Their findings, published in Science, confirm how clusters of Hox genes help cells to learn and remember where they are in the body.
Hox genes as architects of the body
Nearly all animals — from humans to birds to fish — have an anterior-posterior axis, or a line that runs from head to tail. During development, Hox genes act as architects, determining the plan for where cells go along the axis, as well as what body parts they make up. Hox genes ensure that organs and tissues develop in the right place, forming the thorax or placing wings in the correct anatomical positions.
If Hox genes fail through misregulation or mutation, cells can get lost, playing a role in some cancers, birth defects, and miscarriages.
“I don’t think we can understand development or disease without understanding Hox genes,” said Esteban Mazzoni, associate professor of biology at NYU and the study’s co-senior author.
Despite their importance in development, Hox genes are challenging to study. They are tightly organized in clusters, with only Hox genes in the piece of DNA where they are found and no other genes surrounding them (what scientists call a “gene desert”). And while many parts of the genome have repetitive elements, Hox clusters have no such repeats. These factors make them unique but difficult to study with conventional gene editing without affecting neighboring Hox genes.
Starting anew with synthetic DNA
Could scientists create artificial Hox genes to better study them, rather than relying on gene editing?
“We are very good at reading the genome, or sequencing DNA. And thanks to CRISPR, we can make small edits in the genome. But we’re still not good at writing from scratch,” explained Mazzoni. “Writing or building new pieces of the genome could help us to test for sufficiency — in this case, find out what the smallest unit of the genome is necessary for a cell to know where it is in the body.”

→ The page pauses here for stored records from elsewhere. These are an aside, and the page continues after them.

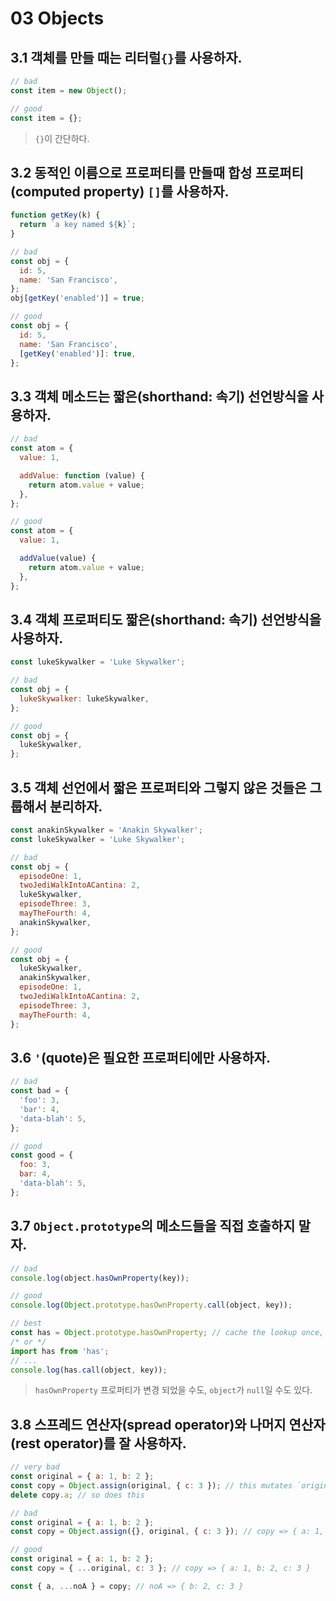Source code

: # 03 Objects

## 3.1 객체를 만들 때는 리터럴`{}`를 사용하자.
```js
// bad
const item = new Object();

// good
const item = {};
```
> `{}`이 간단하다.

## 3.2 동적인 이름으로 프로퍼티를 만들때 합성 프로퍼티(computed property) `[]`를 사용하자.
```js
function getKey(k) {
  return `a key named ${k}`;
}

// bad
const obj = {
  id: 5,
  name: 'San Francisco',
};
obj[getKey('enabled')] = true;

// good
const obj = {
  id: 5,
  name: 'San Francisco',
  [getKey('enabled')]: true,
};
```

## 3.3 객체 메소드는 짧은(shorthand: 속기) 선언방식을 사용하자.
```js
// bad
const atom = {
  value: 1,

  addValue: function (value) {
    return atom.value + value;
  },
};

// good
const atom = {
  value: 1,

  addValue(value) {
    return atom.value + value;
  },
};
```

## 3.4 객체 프로퍼티도 짧은(shorthand: 속기) 선언방식을 사용하자.
```js
const lukeSkywalker = 'Luke Skywalker';

// bad
const obj = {
  lukeSkywalker: lukeSkywalker,
};

// good
const obj = {
  lukeSkywalker,
};
```

## 3.5 객체 선언에서 짧은 프로퍼티와 그렇지 않은 것들은 그룹해서 분리하자.
```js
const anakinSkywalker = 'Anakin Skywalker';
const lukeSkywalker = 'Luke Skywalker';

// bad
const obj = {
  episodeOne: 1,
  twoJediWalkIntoACantina: 2,
  lukeSkywalker,
  episodeThree: 3,
  mayTheFourth: 4,
  anakinSkywalker,
};

// good
const obj = {
  lukeSkywalker,
  anakinSkywalker,
  episodeOne: 1,
  twoJediWalkIntoACantina: 2,
  episodeThree: 3,
  mayTheFourth: 4,
};
```
> 

## 3.6 `'`(quote)은 필요한 프로퍼티에만 사용하자.
```js
// bad
const bad = {
  'foo': 3,
  'bar': 4,
  'data-blah': 5,
};

// good
const good = {
  foo: 3,
  bar: 4,
  'data-blah': 5,
};
```

## 3.7 `Object.prototype`의 메소드들을 직접 호출하지 말자.
```js
// bad
console.log(object.hasOwnProperty(key));

// good
console.log(Object.prototype.hasOwnProperty.call(object, key));

// best
const has = Object.prototype.hasOwnProperty; // cache the lookup once, in module scope.
/* or */
import has from 'has';
// ...
console.log(has.call(object, key));
```
> `hasOwnProperty` 프로퍼티가 변경 되었을 수도, `object`가 `null`일 수도 있다.

## 3.8 스프레드 연산자(spread operator)와 나머지 연산자(rest operator)를 잘 사용하자.
```js
// very bad
const original = { a: 1, b: 2 };
const copy = Object.assign(original, { c: 3 }); // this mutates `original` ಠ_ಠ
delete copy.a; // so does this

// bad
const original = { a: 1, b: 2 };
const copy = Object.assign({}, original, { c: 3 }); // copy => { a: 1, b: 2, c: 3 }

// good
const original = { a: 1, b: 2 };
const copy = { ...original, c: 3 }; // copy => { a: 1, b: 2, c: 3 }

const { a, ...noA } = copy; // noA => { b: 2, c: 3 }
```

Mazzoni teamed up Jef Boeke, director of the Institute of System Genetics at NYU Grossman School of Medicine, who is known for his work synthesizing a synthetic yeast genome. Boeke’s lab was looking to translate this technology to mammalian cells.
Graduate student Sudarshan Pinglay in Boeke’s lab fabricated long strands of synthetic DNA by copying DNA from the Hox genes of rats. The researchers then delivered the DNA into a precise location within pluripotent stem cells from mice. Using the different species enabled the researchers to distinguish between the synthetic rat DNA and the natural cells of mice.
“Dr. Richard Feynman famously opined, ‘What I cannot create, I do not understand.’ We are now a giant step closer to understanding Hox,” said Boeke, who is also a professor of biochemistry and molecular pharmacology at NYU Grossman and is the study’s co-senior author.
Studying Hox clusters
With the artificial Hox DNA in mouse stem cells, the researchers could now explore how Hox genes help cells to learn and remember where they are. In mammals, Hox clusters are surrounded by regulatory regions that control how the Hox genes are activated. It was unknown if the cluster alone or the cluster plus other elements was required for the cells to learn and remember where they are.
The researchers discovered that these gene-dense clusters alone contain all of the information needed for cells to decode a positional signal and remember it. This suggests that the compact nature of Hox clusters is what helps cells learn their location, confirming a long-standing hypothesis on Hox genes that was previously difficult to test.
The creation of synthetic DNA and artificial Hox genes paves the way for future research on animal development and human diseases.
“Different species have different structures and shapes, a lot of which depends on how Hox clusters get expressed. For instance, a snake is a long thorax with no limbs, while a skate has no thorax and is just limbs. A better understanding of Hox clusters may help us to understand how these systems get adapted and modified to make different animals,” said Mazzoni.
“More broadly, this synthetic DNA technology, for which we have built a kind of factory, will be useful for studying diseases that are genomically complicated and now we have a method for producing much more accurate models for them,” said Boeke.
This work was supported in part by the National Institutes of Health (grants RM1HG009491, R01AG075272, R01NS100897, R01GM127538, and F32CA239394), New York State Stem Cell Science (C322560GG), and Melanoma Research Foundation (687306).